_Your objective:_ All lines from the one containing "我们使用两个电阻网络 R6 和" through the end of the entries below should appear in the answer exactly, with no others.

_Records for the exercise:_
===============

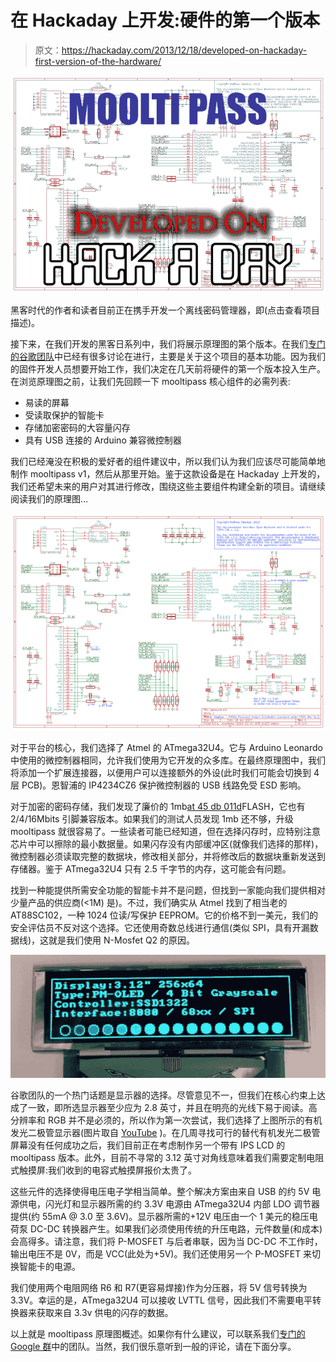 # 在 Hackaday 上开发:硬件的第一个版本

> 原文：<https://hackaday.com/2013/12/18/developed-on-hackaday-first-version-of-the-hardware/>

![mooltipass-schematic-featured](img/bf4abfc61bd561ba7afa02a0ab45a9fa.png)

黑客时代的作者和读者目前正在携手开发一个离线密码管理器，即(点击查看项目描述)。

接下来，在我们开发的黑客日系列中，我们将展示原理图的第个版本。在我们[专门的谷歌团队](https://groups.google.com/forum/?hl=en#!forum/mooltipass)中已经有很多讨论在进行，主要是关于这个项目的基本功能。因为我们的固件开发人员想要开始工作，我们决定在几天前将硬件的第一个版本投入生产。在浏览原理图之前，让我们先回顾一下 mooltipass 核心组件的必需列表:

*   易读的屏幕
*   受读取保护的智能卡
*   存储加密密码的大容量闪存
*   具有 USB 连接的 Arduino 兼容微控制器

我们已经淹没在积极的爱好者的组件建议中，所以我们认为我们应该尽可能简单地制作 mooltipass v1，然后从那里开始。鉴于这款设备是在 Hackaday 上开发的，我们还希望未来的用户对其进行修改，围绕这些主要组件构建全新的项目。请继续阅读我们的原理图…

[![](img/bce2ea346e73b3e1baf28a818458a1b3.png)](http://hackaday.com/wp-content/uploads/2013/12/schem2.png)

对于平台的核心，我们选择了 Atmel 的 ATmega32U4。它与 Arduino Leonardo 中使用的微控制器相同，允许我们使用为它开发的众多库。在最终原理图中，我们将添加一个扩展连接器，以便用户可以连接额外的外设(此时我们可能会切换到 4 层 PCB)。恩智浦的 IP4234CZ6 保护微控制器的 USB 线路免受 ESD 影响。

对于加密的密码存储，我们发现了廉价的 1mb[at 45 db 011d](http://www.digikey.com/product-detail/en/AT45DB011D-SH-T/1265-1033-1-ND/3847270)FLASH，它也有 2/4/16Mbits 引脚兼容版本。如果我们的测试人员发现 1mb 还不够，升级 mooltipass 就很容易了。一些读者可能已经知道，但在选择闪存时，应特别注意芯片中可以擦除的最小数据量。如果闪存没有内部缓冲区(就像我们选择的那样)，微控制器必须读取完整的数据块，修改相关部分，并将修改后的数据块重新发送到存储器。鉴于 ATmega32U4 只有 2.5 千字节的内存，这可能会有问题。

找到一种能提供所需安全功能的智能卡并不是问题，但找到一家能向我们提供相对少量产品的供应商(<1M) 是)。不过，我们确实从 Atmel 找到了相当老的 AT88SC102，一种 1024 位读/写保护 EEPROM。它的价格不到一美元，我们的安全评估员不反对这个选择。它还使用奇数总线进行通信(类似 SPI，具有开漏数据线)，这就是我们使用 N-Mosfet Q2 的原因。

[![](img/95b77baa04b1055d2fed6cdab209db3e.png)](http://hackaday.com/wp-content/uploads/2013/12/oled.png)

谷歌团队的一个热门话题是显示器的选择。尽管意见不一，但我们在核心约束上达成了一致，即所选显示器至少应为 2.8 英寸，并且在明亮的光线下易于阅读。高分辨率和 RGB 并不是必须的，所以作为第一次尝试，我们选择了上图所示的有机发光二极管显示器(图片取自 [YouTube](http://www.youtube.com/watch?v=0aLbv2_fo08) )。在几周寻找可行的替代有机发光二极管屏幕没有任何成功之后，我们目前正在考虑制作另一个带有 IPS LCD 的 mooltipass 版本。此外，目前不寻常的 3.12 英寸对角线意味着我们需要定制电阻式触摸屏:我们收到的电容式触摸屏报价太贵了。

这些元件的选择使得电压电子学相当简单。整个解决方案由来自 USB 的约 5V 电源供电，闪光灯和显示器所需的约 3.3V 电源由 ATmega32U4 内部 LDO 调节器提供(约 55mA @ 3.0 至 3.6V)。显示器所需的+12V 电压由一个 1 美元的稳压电荷泵 DC-DC 转换器产生。如果我们必须使用传统的升压电路，元件数量(和成本)会高得多。请注意，我们将 P-MOSFET 与后者串联，因为当 DC-DC 不工作时，输出电压不是 0V，而是 VCC(此处为+5V)。我们还使用另一个 P-MOSFET 来切换智能卡的电源。

我们使用两个电阻网络 R6 和 R7(更容易焊接)作为分压器，将 5V 信号转换为 3.3V。幸运的是，ATmega32U4 可以接收 LVTTL 信号，因此我们不需要电平转换器来获取来自 3.3v 供电的闪存的数据。

以上就是 mooltipass 原理图概述。如果你有什么建议，可以联系我们[专门的 Google 群](https://groups.google.com/forum/?hl=en#!forum/mooltipass)中的团队。当然，我们很乐意听到一般的评论，请在下面分享。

===============

_Solution:_
我们使用两个电阻网络 R6 和 R7(更容易焊接)作为分压器，将 5V 信号转换为 3.3V。幸运的是，ATmega32U4 可以接收 LVTTL 信号，因此我们不需要电平转换器来获取来自 3.3v 供电的闪存的数据。

以上就是 mooltipass 原理图概述。如果你有什么建议，可以联系我们[专门的 Google 群](https://groups.google.com/forum/?hl=en#!forum/mooltipass)中的团队。当然，我们很乐意听到一般的评论，请在下面分享。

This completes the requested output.